Flavors Add Additional Woes
E-cigarette manufacturers are no strangers to controversy, and the fun flavors they use to entice younger users come with additional health risks. Other than the obvious problem of getting young children hooked on the devices, flavors like cinnamon and citrus change chemical composition when exposed to solvents such as polypropylene glycol and glycerol. In doing so, they became more irritating to the lungs and soft tissues of the throat when inhaled.
When mixed with solvents, 40 percent of the flavors transform  into acetal compounds, which are carcinogenic. Children and teenagers get the majority of lung irritation from inhaling these substances.
Health Risks of Nicotine in Any Form
Some research on the dangers of vaping focuses on nicotine toxicity, a known carcinogen released by any type of tobacco product. According to the American Cancer Society, half of all smokers will eventually succumb  to diseases related to the habit.
Nicotine use increases the risk of several diseases:
- Lung cancer: Smoking accounts for 87 percent  of all lung cancer deaths.
- Other forms of cancer: Smoking increases the risk of developing other types of cancer, including rectal and prostate.
- Heart disease: Both smoking and vaping cause your arteries to harden. When this happens, the risk of heart attack or stroke increases significantly. Smoking also lowers HDL, or good cholesterol levels, making blockages more likely to occur.
- Diabetes: Those who smoke at least 20 cigarettes per day double their risk of developing diabetes . Smoking increases insulin resistance, which explains why some people find weight loss difficult even though they may fear additional gain from quitting.
- Dental disease. Smokers run double the risk of losing their teeth  than nonsmokers. According to a 2003 Canadian Community Health Survey, those who smoke are more likely to report oral health problems.
In addition to disease, vaping poses quality-of-life issues. Those who vape regularly may find themselves growing short of breath from everyday activities like walking up a flight of stairs. They may lack energy for the activities they once enjoyed.
Tobacco use of any kind is associated with mental health disorders. Although 14 percent of all American adults use tobacco in some form, including vaping, 23 percent of individuals with a mental health disorder  adopt the habit. It is unclear if people with mental health issues use nicotine in an attempt to self-medicate or whether such individuals are more prone to substance abuse due to structural differences in the brain.
How You Can Quit the Habit
The good news is, even if you vape, quitting now can better your health outlook greatly. As little as a month after quitting, you can expect your lung function to improve significantly. After 15 years, your risk of certain diseases rivals that of nonsmokers.
If you’re ready to quit, the Centers for Disease Control offers a host of free resources  to help you. Many individuals find success with the aid of cessation medications such as Chantix.

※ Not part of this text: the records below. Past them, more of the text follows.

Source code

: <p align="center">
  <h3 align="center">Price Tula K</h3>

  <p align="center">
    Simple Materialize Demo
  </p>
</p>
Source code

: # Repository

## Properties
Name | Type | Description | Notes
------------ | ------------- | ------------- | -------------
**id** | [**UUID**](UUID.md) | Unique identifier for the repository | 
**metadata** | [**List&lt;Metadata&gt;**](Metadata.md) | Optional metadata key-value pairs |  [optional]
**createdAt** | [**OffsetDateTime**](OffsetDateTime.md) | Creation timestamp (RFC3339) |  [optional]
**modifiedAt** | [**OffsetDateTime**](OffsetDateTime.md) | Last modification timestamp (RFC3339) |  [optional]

Others find a gradual approach works better than cold turkey, and once they begin seeing the positive health benefits of cutting back, they feel empowered to quit altogether. Your state government may offer additional resources.
Stopping Vaping Improves Health Outcomes
Considering the multiple risks associated with vaping, quitting the habit now makes sense. It’s never too late to begin the journey to better health — why not get started today?